A Sermon on the Third Sunday after Trinity, June 25, 2023
The Epistle, 1 St. Peter 5:5-11 - The Gospel, St. Luke 15:1-10
The Rt. Rev’d Stephen C. Scarlett
I. Two pursuers
The lessons for the Third Sunday after Trinity share the theme of pursuit. In the Gospel, Jesus said,
What man of you, having a hundred sheep, if he loses one of them, does not leave the ninety-nine in the wilderness, and go after the one which is lost until he finds it? (Lk. 15:4-5).
This illustrates God’s love for the lost. As Jesus said, “There is joy in the presence of the angels of God over one sinner who repents."
The epistle tells us about a more ominous pursuer. St. Peter writes,
Be sober, be vigilant; because your adversary the devil walks about like a roaring lion, seeking whom he may devour. Resist him, steadfast in the faith, knowing that the same sufferings are experienced by your brotherhood in the world (1 Pet. 5:8-9).
Both pursuers seek people they lost. The Good Shepherd, pursues people who have drifted away from faith and faithfulness to call them back to the Father’s house. The devil pursues people who have left his dominion. Colossians 1:13 tells us that God the Father has “delivered us from the power of darkness and conveyed us into the kingdom of the Son of His love.” The devil wants to reverse that process.
The background for the Epistle.
It is likely that St. Peter got his image of the devil as a lion in search of prey from the Book of Job. Job 1:6-7 and 2:1-2, both relate these words:
There was a day when the sons of God came to present themselves before the LORD, and Satan also came among them. And the LORD said to Satan, "From where do you come?" So Satan answered the LORD and said, "From going to and fro on the earth, and from walking back and forth on it" (emphasis added).

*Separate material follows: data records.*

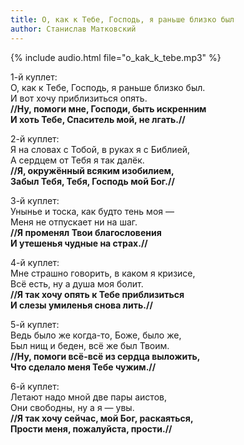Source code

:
 ```yaml
---
title: О, как к Тебе, Господь, я раньше близко был
author: Станислав Матковский
---
```

{% include audio.html file="o_kak_k_tebe.mp3" %}

1-й куплет:  
О, как к Тебе, Господь, я раньше близко был.  
И вот хочу приблизиться опять.  
**//Ну, помоги мне, Господи, быть искренним  
И хоть Тебе, Спаситель мой, не лгать.//**

2-й куплет:  
Я на словах с Тобой, в руках я с Библией,  
А сердцем от Тебя я так далёк.  
**//Я, окружённый всяким изобилием,  
Забыл Тебя, Тебя, Господь мой Бог.//**

3-й куплет:  
Унынье и тоска, как будто тень моя —  
Меня не отпускает ни на шаг.  
**//Я променял Твои благословения  
И утешенья чудные на страх.//**

4-й куплет:  
Мне страшно говорить, в каком я кризисе,  
Всё есть, ну а душа моя болит.  
**//Я так хочу опять к Тебе приблизиться  
И слезы умиленья снова лить.//**

5-й куплет:  
Ведь было же когда-то, Боже, было же,  
Был нищ и беден, всё же был Твоим.  
**//Ну, помоги всё-всё из сердца выложить,  
Что сделало меня Тебе чужим.//**

6-й куплет:  
Летают надо мной две пары аистов,  
Они свободны, ну а я — увы.  
**//Я так хочу сейчас, мой Бог, раскаяться,  
Прости меня, пожалуйста, прости.//**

“Walking back and forth on it” suggests “walks about like a roaring lion seeking someone to devour.” The object of his appetite are God’s people. The devil looks for weakness in the faith of God’s people that provides an opportunity to attack.
Job is a disturbing story God because prompts Satan to test Job. However, like it or not, this is the biblical pattern. God’s created Adam and Eve in his image and put them in a garden with a forbidden tree and a serpent—a test and a tester. God freed his people from slavery in Egypt, then sent them to the wilderness to be tested. The temptation of Jesus in the wilderness clearly reveals the identity of Israel’s tester and highlights the vocation of God’s servant to be faithful through the test.
Sin and need vs fullness in Christ
St. Peter says that the devil is looking for someone to devour. To devour means to use people for one’s own purposes without regard for their good. Evil is characterized by what psychology refers to as the narcissistically functioning person, the overt manipulator. However, narcissism exists on a spectrum. Its seed and root is in all of us. It is condition of sin. The seed is evident, for example, when we give in order to receive praise or recognition. Such giving results from an interior need and not from the fullness we experience in Christ.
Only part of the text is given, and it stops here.